--- LISTED ENTRIES Enclosed Below ---
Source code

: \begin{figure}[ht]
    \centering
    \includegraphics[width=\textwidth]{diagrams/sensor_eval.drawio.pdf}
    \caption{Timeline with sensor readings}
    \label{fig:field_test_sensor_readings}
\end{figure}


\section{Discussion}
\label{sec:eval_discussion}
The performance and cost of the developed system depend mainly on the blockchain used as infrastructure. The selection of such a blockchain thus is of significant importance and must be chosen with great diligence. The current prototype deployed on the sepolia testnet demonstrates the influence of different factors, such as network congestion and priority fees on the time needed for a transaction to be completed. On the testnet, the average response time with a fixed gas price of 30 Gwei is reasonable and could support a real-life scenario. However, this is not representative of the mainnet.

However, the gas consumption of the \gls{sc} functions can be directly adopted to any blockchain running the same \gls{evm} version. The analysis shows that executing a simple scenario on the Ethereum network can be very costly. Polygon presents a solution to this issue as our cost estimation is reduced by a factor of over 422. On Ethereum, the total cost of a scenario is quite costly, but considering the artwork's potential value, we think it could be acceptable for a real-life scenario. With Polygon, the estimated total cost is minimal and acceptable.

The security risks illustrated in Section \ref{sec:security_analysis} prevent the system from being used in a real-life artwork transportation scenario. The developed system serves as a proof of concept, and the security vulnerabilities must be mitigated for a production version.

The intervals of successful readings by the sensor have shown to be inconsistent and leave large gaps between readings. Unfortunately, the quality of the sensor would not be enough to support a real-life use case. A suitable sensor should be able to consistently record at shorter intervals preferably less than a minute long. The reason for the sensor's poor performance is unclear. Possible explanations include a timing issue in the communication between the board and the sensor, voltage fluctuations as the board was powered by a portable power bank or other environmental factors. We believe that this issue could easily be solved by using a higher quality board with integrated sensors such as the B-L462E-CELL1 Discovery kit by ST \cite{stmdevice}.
--- End of Enclosed LISTED ENTRIES ---
A complete answer reproduces every line of the records in which the word "developed" occurs.

The performance and cost of the developed system depend mainly on the blockchain used as infrastructure. The selection of such a blockchain thus is of significant importance and must be chosen with great diligence. The current prototype deployed on the sepolia testnet demonstrates the influence of different factors, such as network congestion and priority fees on the time needed for a transaction to be completed. On the testnet, the average response time with a fixed gas price of 30 Gwei is reasonable and could support a real-life scenario. However, this is not representative of the mainnet.
The security risks illustrated in Section \ref{sec:security_analysis} prevent the system from being used in a real-life artwork transportation scenario. The developed system serves as a proof of concept, and the security vulnerabilities must be mitigated for a production version.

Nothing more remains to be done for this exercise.